- REQUIRED ACTION
Which lines in the data below contain the word "sets"? Return each of them.

- Saved data entries
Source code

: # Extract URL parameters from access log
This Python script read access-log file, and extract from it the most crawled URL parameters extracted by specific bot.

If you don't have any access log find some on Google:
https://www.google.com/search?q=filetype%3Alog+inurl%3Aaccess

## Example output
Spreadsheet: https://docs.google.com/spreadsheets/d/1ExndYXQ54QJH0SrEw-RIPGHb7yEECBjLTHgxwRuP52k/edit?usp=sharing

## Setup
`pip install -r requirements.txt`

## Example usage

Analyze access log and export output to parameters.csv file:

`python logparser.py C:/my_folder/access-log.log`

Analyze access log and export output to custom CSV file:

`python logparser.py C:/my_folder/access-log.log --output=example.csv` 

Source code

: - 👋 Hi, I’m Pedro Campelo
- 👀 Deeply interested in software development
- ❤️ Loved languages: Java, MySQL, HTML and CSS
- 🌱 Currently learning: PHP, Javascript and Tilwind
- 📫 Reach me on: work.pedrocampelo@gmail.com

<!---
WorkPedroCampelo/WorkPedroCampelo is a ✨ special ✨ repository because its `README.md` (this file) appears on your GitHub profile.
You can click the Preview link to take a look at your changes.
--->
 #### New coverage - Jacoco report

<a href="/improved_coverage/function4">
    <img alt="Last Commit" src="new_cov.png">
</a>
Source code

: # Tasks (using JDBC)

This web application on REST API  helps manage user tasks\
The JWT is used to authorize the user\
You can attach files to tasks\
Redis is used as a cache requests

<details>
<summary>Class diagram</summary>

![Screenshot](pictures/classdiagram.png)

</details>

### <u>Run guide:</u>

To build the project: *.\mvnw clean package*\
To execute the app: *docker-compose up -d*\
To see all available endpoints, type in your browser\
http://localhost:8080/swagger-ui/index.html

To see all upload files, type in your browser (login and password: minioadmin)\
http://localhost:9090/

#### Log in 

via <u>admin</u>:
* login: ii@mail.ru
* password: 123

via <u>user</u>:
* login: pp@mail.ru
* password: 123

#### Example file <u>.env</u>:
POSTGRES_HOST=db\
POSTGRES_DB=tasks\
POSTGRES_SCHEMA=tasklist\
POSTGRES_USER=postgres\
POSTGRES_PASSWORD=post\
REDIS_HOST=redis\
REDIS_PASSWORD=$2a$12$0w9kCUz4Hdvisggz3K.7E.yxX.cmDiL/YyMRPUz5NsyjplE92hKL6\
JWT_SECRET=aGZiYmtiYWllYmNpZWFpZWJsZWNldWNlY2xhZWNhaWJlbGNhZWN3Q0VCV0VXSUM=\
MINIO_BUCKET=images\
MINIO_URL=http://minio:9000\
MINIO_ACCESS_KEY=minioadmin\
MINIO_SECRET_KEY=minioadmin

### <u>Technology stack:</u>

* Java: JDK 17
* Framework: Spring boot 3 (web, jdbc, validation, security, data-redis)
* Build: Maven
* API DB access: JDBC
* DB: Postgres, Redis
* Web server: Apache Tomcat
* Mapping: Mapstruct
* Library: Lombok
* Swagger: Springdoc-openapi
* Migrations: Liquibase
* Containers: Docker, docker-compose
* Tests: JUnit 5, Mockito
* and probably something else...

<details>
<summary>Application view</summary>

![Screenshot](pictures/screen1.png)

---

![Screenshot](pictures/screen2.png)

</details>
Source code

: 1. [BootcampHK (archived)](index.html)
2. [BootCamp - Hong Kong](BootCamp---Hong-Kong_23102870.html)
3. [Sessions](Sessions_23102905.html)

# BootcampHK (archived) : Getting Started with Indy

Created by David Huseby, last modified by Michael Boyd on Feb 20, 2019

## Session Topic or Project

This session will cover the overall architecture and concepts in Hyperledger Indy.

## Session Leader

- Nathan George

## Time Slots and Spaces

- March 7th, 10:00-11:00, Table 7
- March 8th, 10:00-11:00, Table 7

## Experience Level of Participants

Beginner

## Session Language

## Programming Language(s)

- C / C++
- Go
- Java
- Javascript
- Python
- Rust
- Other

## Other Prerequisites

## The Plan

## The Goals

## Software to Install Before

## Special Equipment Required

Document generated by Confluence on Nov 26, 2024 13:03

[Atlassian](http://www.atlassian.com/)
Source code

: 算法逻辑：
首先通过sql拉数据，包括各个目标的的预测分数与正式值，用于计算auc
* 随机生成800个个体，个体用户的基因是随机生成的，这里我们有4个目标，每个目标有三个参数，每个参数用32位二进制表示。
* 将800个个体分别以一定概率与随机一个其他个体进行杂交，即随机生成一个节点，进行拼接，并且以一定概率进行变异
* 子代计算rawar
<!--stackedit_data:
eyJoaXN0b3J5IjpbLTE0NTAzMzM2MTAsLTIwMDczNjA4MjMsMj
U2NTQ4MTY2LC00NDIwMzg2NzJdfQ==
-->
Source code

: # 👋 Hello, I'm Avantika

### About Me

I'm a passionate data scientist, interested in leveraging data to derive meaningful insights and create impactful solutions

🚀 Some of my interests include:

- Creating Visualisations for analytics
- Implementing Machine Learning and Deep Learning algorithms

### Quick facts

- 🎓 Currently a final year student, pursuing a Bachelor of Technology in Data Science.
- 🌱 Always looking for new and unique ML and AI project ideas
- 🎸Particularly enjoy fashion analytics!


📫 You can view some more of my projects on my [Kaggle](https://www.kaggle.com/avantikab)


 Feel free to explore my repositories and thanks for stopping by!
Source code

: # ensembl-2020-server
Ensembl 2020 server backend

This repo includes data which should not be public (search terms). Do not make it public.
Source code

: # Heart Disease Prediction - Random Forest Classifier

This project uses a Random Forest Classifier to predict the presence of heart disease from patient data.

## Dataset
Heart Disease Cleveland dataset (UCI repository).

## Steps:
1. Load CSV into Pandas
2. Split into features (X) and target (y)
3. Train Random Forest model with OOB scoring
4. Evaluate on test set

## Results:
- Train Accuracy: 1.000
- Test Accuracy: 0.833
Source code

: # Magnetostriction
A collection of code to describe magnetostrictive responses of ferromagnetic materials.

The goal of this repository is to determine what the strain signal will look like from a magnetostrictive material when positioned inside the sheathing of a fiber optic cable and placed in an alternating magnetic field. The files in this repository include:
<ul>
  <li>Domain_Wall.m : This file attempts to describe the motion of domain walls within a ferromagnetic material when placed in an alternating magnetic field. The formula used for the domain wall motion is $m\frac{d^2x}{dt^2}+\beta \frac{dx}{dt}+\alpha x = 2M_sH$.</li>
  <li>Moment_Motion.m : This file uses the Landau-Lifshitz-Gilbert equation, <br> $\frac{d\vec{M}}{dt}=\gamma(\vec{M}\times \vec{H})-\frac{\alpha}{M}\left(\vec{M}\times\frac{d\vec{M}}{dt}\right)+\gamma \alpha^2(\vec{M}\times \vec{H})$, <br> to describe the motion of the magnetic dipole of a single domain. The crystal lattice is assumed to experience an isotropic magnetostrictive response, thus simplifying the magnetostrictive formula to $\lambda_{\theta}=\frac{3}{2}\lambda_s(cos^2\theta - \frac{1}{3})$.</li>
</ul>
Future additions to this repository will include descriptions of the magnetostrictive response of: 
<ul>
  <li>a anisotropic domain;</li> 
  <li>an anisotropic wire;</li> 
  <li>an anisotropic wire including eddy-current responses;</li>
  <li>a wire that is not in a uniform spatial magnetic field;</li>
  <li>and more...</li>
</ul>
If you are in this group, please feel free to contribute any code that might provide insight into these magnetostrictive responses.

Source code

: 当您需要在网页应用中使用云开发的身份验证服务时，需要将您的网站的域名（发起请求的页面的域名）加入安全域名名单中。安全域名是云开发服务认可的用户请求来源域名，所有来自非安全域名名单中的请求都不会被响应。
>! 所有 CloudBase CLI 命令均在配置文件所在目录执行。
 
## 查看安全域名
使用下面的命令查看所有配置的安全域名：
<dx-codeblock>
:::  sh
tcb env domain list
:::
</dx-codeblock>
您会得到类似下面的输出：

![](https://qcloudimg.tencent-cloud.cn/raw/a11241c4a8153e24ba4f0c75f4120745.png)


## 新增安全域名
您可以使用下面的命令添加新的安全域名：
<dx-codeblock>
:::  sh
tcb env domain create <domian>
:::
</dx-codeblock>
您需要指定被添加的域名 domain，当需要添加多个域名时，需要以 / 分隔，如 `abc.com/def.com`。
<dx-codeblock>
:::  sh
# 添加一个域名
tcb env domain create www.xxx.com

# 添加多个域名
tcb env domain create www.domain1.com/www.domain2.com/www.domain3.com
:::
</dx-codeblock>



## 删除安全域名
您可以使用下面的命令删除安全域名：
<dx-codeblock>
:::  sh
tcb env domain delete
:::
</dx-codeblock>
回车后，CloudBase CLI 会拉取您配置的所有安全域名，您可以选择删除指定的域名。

---

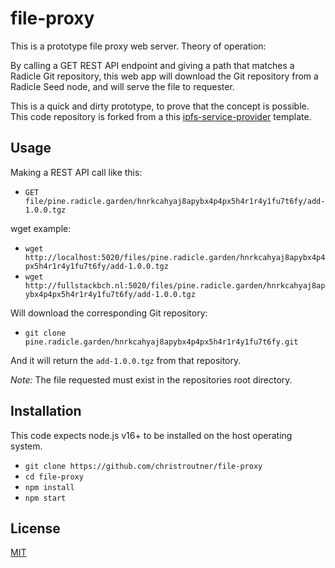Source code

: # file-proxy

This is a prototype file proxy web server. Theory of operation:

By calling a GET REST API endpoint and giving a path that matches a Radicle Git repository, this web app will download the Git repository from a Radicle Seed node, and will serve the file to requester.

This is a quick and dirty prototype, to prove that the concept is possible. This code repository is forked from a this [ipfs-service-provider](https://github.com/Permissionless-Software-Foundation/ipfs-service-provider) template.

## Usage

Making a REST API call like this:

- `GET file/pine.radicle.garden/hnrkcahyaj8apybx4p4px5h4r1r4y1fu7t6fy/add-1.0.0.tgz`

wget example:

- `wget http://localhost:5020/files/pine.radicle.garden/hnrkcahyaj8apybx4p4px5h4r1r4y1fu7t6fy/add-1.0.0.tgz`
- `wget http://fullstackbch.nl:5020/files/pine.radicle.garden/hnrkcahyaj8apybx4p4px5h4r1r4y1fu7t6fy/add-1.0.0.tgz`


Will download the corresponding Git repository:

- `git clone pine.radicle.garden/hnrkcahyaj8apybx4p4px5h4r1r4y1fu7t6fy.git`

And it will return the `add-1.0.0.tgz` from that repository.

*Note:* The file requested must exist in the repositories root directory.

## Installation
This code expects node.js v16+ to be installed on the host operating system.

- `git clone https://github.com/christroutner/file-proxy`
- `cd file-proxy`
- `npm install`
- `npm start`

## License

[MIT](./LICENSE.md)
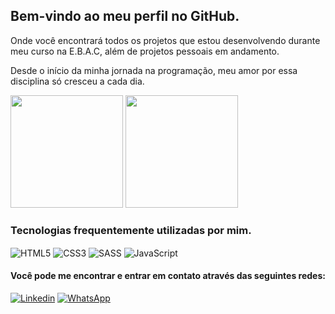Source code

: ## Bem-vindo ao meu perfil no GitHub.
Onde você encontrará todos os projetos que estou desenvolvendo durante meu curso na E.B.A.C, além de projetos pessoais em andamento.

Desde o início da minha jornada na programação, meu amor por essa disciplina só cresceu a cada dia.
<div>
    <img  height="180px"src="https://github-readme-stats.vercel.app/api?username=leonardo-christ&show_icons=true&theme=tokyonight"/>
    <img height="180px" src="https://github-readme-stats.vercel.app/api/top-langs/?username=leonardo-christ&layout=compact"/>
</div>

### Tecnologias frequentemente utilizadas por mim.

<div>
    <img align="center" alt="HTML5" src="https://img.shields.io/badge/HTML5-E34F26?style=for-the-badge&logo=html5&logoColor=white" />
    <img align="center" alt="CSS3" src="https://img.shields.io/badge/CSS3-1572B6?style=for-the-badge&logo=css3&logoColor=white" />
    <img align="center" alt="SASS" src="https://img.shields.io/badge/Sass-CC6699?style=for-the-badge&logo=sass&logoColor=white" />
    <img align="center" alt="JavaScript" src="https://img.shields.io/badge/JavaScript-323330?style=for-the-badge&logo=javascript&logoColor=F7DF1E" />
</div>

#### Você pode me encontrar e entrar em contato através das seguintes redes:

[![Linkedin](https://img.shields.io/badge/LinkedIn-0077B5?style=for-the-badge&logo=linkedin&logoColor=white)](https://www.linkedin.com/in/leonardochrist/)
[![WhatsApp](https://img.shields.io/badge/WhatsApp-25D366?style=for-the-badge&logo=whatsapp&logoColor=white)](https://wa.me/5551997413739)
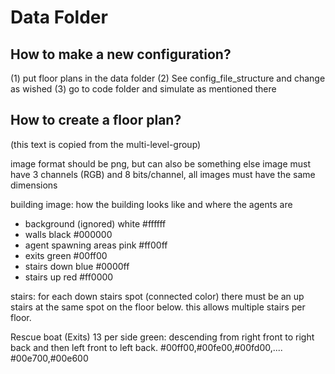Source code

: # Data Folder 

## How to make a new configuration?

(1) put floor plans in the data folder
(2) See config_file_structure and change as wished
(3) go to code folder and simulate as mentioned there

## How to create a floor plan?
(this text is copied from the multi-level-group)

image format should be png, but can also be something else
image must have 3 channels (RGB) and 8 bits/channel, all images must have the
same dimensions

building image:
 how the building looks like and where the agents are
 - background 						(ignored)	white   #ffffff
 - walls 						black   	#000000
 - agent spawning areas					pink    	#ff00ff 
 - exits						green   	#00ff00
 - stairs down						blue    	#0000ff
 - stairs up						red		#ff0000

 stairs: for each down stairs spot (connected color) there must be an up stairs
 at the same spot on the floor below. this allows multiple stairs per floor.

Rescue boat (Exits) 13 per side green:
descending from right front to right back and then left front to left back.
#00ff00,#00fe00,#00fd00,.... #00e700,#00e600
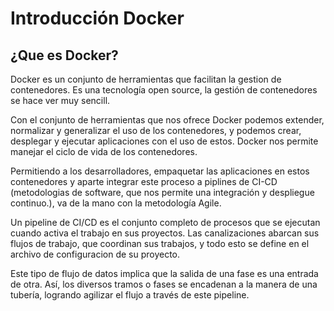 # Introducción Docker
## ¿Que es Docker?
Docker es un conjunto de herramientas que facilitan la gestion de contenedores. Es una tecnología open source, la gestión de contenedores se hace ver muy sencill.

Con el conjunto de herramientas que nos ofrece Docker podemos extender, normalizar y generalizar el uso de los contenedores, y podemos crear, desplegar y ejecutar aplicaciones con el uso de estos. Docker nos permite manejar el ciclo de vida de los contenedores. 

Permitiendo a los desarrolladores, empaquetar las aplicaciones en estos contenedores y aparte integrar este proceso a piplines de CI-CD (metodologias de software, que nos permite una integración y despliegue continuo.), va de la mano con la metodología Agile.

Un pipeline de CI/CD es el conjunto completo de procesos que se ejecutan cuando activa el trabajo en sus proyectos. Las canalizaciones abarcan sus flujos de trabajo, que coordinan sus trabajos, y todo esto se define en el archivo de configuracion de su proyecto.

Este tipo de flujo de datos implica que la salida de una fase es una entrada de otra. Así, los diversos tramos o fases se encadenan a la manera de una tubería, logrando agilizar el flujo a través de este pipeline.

==

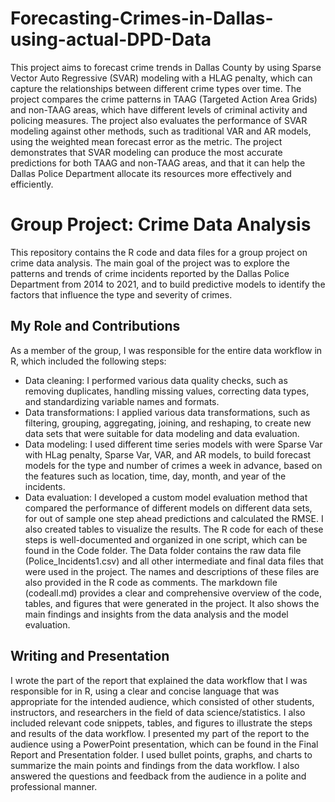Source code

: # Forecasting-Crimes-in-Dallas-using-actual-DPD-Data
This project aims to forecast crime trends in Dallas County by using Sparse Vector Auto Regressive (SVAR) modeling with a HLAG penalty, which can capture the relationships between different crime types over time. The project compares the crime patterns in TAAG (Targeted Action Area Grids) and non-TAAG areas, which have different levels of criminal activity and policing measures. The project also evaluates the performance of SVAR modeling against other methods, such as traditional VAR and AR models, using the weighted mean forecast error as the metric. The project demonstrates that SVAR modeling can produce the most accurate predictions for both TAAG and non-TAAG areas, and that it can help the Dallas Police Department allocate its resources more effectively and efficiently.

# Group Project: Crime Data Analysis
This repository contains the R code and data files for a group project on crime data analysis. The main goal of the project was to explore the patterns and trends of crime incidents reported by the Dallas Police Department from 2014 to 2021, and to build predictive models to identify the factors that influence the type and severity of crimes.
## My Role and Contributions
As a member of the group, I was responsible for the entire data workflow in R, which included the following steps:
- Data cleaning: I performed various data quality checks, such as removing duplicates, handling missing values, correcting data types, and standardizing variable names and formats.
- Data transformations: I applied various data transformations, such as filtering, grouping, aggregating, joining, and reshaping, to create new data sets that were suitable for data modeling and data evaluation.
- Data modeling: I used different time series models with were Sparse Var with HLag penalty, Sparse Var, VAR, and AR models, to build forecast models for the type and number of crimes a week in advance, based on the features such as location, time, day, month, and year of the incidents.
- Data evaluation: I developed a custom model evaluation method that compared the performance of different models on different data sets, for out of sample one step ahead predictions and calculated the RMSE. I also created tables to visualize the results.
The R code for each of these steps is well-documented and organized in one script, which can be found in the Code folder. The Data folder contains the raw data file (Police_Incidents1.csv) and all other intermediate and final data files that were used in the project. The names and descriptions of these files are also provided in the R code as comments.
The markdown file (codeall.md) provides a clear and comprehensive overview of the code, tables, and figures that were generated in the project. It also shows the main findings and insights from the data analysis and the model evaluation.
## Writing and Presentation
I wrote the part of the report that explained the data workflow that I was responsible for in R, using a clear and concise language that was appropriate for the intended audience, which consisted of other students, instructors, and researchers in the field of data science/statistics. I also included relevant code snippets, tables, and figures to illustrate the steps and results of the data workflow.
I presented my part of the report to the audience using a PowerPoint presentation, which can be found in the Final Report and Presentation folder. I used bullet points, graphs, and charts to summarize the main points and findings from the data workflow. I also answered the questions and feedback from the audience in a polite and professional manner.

- RESULT FOR THIS EXERCISE
- Data transformations: I applied various data transformations, such as filtering, grouping, aggregating, joining, and reshaping, to create new data sets that were suitable for data modeling and data evaluation.
- Data evaluation: I developed a custom model evaluation method that compared the performance of different models on different data sets, for out of sample one step ahead predictions and calculated the RMSE. I also created tables to visualize the results.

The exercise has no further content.